Вот факты, и я считаю, что оказал общепризнанные услуги: окончательно освободил землю от множества тиранов, разбойников и чудовищ; расчистил некоторые опасные пути, куда робкий духом и по сей день ступает с оглядкой; очистил небо, чтобы человек не так низко склонял перед ним голову, меньше страшился напастей.
Приходится признать, что сельская местность представляла собой тогда весьма неутешительное зрелище. Между разбросанными там и сям поселками лежали большие пространства необработанной земли, пересекаемые небезопасными дорогами. Были здесь дремучие леса и глубокие ущелья. В местах самых мрачных скрывались разбойники, которые грабили и убивали путников или по меньше мере требовали выкупа, и на них не было никакой управы. Разбой, грабеж, нападения свирепых хищников, происки тайных сил перемешивались между собой настолько, что трудно было распознавать, жертвой чьей жестокости — божества или человека — ты стал и к какой породе — человеческой или божественной — принадлежат такие чудовища, как Сфинкс или Горгона, над которыми взяли верх Эдип и Беллерофонт. Все, что оставалось необъяснимым, считалось идущим от бога, и перед богами испытывался такой страх, что любой героизм воспринимался как святотатство. Первые и самые важные победы, которые предстояло одержать человеку, были победы над богами.
Будь то человек или бог, лишь завладев его оружием и направив оное против него, как это сделал я с дубиной ужасного великана из Эпидавра Перифета, можно добиться истинной победы над ним.
А молния Зевса? Уверяю вас, придет время, когда человек сможет завладеть и ею — как это сделал с огнем Прометей. Да, это и есть окончательные победы. А вот что касается женщин, моей силы и моей слабости одновременно, то тут всегда приходилось все начинать сначала.
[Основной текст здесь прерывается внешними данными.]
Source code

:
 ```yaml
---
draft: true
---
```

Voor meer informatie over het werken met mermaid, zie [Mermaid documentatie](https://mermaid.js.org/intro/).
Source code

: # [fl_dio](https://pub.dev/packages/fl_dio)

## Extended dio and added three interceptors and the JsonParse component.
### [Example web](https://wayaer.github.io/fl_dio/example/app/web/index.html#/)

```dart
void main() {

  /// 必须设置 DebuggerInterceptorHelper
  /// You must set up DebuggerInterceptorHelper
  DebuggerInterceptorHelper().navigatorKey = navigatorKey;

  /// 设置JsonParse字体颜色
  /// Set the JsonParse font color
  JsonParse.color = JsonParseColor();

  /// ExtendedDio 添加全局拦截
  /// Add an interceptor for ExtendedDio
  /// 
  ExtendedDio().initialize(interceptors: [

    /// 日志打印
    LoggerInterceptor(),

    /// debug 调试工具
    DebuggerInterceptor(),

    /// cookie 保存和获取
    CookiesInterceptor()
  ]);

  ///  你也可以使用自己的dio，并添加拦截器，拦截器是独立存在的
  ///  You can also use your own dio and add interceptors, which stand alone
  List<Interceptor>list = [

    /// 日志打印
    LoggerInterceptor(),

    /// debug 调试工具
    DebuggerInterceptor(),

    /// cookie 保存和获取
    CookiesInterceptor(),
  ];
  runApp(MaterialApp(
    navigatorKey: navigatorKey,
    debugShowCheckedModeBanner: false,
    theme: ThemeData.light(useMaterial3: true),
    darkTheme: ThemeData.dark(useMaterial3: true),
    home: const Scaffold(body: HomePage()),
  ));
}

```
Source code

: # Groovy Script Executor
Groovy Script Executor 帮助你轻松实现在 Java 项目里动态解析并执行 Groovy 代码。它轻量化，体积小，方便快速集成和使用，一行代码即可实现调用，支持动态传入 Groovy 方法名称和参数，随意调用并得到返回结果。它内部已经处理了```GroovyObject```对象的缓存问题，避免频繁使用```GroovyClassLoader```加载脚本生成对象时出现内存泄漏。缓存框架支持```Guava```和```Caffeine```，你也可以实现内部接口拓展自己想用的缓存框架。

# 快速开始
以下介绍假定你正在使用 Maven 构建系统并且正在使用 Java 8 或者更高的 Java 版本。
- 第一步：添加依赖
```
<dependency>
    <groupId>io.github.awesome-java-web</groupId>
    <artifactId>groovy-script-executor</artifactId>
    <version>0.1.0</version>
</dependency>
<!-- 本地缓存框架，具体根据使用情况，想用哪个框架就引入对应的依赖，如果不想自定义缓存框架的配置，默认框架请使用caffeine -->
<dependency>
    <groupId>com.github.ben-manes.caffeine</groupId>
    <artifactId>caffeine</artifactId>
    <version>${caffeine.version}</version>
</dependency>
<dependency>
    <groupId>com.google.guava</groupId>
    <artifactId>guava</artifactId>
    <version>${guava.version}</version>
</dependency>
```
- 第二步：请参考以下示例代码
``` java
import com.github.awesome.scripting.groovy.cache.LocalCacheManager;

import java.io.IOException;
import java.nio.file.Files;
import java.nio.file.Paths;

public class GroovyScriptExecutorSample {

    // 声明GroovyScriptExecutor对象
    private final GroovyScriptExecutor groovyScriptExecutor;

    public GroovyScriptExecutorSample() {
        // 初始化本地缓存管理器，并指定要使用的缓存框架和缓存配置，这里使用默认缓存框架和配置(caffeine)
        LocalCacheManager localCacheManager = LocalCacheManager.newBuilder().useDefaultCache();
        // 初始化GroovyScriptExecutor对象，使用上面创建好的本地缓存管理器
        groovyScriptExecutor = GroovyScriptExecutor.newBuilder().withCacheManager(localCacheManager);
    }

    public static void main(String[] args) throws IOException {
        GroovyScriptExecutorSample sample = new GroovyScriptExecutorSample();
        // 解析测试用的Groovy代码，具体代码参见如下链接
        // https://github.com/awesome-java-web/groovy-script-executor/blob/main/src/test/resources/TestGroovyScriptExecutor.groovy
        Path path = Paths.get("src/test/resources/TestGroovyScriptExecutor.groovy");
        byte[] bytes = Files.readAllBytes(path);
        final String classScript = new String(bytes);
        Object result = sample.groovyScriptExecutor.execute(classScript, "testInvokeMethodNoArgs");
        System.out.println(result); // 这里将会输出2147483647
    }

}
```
Едва я ускользал от одной, как попадал в силки какой-нибудь другой, и ни одной не завоевал, прежде чем не был завоеван сам. Прав был Пирифой, когда говорил (о, как я отлично с ним ладил!), что важно не позволить ни одной сделать себя малодушным, каким стал Геркулес в объятиях Омфалы. А поскольку я никогда не мог и не хотел лишать себя женщин, он при каждом моем любовном марафоне повторял мне: «Давай, давай, но смотри не попадись». Та, что однажды под предлогом уберечь меня захотела привязать к себе нитью, тонкой, правда, ноне эластичной, она… однако еще не пришла пора говорить об этом.